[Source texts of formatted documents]
::::::

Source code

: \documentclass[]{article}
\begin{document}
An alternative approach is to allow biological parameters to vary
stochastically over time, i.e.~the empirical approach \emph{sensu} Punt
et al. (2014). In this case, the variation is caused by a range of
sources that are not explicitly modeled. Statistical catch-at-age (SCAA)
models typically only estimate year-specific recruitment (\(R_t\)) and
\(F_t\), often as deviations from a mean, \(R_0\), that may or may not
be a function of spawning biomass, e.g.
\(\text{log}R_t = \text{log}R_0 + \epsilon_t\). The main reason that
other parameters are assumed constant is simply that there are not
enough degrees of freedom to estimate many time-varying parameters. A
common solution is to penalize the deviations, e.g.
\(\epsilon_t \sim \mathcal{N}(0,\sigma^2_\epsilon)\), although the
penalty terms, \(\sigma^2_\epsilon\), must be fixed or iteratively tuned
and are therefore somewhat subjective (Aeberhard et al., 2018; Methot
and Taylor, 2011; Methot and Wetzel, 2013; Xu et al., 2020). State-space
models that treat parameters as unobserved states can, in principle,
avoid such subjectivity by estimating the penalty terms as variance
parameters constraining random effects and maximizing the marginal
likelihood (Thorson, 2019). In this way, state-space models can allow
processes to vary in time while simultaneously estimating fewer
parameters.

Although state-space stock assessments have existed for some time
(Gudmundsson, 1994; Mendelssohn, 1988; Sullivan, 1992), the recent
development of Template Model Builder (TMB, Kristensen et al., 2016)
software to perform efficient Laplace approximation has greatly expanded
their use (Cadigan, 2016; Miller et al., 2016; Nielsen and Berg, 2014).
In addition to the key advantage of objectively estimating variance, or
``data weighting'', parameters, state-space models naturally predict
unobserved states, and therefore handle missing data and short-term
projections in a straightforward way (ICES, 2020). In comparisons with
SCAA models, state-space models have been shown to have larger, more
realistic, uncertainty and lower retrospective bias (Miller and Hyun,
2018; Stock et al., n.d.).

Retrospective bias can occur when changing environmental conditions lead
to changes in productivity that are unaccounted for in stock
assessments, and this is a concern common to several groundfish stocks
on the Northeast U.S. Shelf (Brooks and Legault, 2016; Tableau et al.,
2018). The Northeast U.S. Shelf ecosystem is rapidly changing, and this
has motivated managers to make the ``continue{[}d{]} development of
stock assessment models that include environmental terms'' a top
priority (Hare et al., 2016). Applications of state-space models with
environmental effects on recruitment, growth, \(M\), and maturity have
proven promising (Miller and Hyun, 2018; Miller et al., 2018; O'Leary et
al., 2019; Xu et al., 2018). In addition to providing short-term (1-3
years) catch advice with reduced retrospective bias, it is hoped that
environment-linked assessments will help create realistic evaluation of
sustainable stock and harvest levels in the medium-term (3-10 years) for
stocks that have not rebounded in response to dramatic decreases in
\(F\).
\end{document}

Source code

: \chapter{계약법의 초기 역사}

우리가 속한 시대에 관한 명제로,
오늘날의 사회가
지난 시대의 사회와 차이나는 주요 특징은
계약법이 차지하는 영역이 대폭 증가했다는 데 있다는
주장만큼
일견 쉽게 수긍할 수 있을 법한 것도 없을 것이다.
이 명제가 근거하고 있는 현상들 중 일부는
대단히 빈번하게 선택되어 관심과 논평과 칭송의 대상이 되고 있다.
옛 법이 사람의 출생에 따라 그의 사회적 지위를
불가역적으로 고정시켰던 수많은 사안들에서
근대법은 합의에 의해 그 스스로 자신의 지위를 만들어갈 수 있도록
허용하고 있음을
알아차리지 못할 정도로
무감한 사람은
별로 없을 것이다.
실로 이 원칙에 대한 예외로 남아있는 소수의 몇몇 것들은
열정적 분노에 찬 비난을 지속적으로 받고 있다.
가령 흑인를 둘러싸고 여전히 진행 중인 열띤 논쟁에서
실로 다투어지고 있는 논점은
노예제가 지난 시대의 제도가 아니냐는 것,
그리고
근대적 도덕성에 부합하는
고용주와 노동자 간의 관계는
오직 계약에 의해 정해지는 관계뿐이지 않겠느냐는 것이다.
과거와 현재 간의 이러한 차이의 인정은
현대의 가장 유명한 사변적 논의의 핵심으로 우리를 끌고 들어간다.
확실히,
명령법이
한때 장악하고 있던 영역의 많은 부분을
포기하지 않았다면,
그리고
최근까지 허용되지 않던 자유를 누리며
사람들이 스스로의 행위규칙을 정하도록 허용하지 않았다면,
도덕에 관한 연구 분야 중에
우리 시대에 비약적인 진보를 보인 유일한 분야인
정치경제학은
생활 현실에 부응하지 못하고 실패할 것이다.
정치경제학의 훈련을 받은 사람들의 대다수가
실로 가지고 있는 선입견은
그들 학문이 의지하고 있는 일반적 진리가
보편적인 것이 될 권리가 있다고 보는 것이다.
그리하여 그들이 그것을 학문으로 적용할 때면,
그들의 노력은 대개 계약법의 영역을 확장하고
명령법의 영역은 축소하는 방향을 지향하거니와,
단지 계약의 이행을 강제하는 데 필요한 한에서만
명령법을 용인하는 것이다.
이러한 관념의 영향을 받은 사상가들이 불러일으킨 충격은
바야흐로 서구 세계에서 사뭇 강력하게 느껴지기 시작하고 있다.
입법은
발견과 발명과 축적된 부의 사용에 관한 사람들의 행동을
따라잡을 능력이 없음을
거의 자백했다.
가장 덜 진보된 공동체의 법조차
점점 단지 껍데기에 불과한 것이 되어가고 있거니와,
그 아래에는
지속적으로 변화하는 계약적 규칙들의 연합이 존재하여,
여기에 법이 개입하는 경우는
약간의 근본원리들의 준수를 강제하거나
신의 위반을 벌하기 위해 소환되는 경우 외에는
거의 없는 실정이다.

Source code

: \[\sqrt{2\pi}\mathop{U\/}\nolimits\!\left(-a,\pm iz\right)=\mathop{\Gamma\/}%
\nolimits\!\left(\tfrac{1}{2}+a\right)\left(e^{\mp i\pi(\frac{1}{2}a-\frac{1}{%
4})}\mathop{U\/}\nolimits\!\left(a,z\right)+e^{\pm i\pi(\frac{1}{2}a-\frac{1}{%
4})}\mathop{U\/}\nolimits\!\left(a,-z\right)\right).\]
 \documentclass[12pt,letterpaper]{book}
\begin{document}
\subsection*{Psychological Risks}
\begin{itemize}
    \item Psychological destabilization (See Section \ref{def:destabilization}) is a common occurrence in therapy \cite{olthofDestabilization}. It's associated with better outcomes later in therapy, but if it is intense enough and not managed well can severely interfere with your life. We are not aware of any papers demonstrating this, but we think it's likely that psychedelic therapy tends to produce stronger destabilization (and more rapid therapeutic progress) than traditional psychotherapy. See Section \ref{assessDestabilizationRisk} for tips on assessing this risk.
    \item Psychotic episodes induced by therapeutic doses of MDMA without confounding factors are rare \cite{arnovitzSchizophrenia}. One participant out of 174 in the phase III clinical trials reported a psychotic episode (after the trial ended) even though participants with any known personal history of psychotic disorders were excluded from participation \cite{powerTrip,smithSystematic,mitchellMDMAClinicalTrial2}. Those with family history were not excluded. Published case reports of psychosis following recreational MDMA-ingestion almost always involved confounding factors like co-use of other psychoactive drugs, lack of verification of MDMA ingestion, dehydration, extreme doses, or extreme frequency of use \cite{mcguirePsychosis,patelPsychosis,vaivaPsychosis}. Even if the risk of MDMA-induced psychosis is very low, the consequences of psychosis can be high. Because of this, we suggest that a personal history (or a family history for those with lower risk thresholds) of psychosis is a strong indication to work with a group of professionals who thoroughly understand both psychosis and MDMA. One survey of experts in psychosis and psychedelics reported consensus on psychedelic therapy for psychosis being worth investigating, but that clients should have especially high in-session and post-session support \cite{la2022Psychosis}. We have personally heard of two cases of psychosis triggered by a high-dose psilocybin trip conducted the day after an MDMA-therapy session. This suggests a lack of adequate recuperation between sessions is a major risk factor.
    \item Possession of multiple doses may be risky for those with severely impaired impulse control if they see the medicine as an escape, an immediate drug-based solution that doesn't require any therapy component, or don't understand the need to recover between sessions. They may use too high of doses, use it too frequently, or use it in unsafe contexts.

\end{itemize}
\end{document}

::::::

Directions for this task
Looking at the records above, which lines contain "bias"? Copy those lines.

Exercise response
realistic, uncertainty and lower retrospective bias (Miller and Hyun,
Retrospective bias can occur when changing environmental conditions lead
years) catch advice with reduced retrospective bias, it is hoped that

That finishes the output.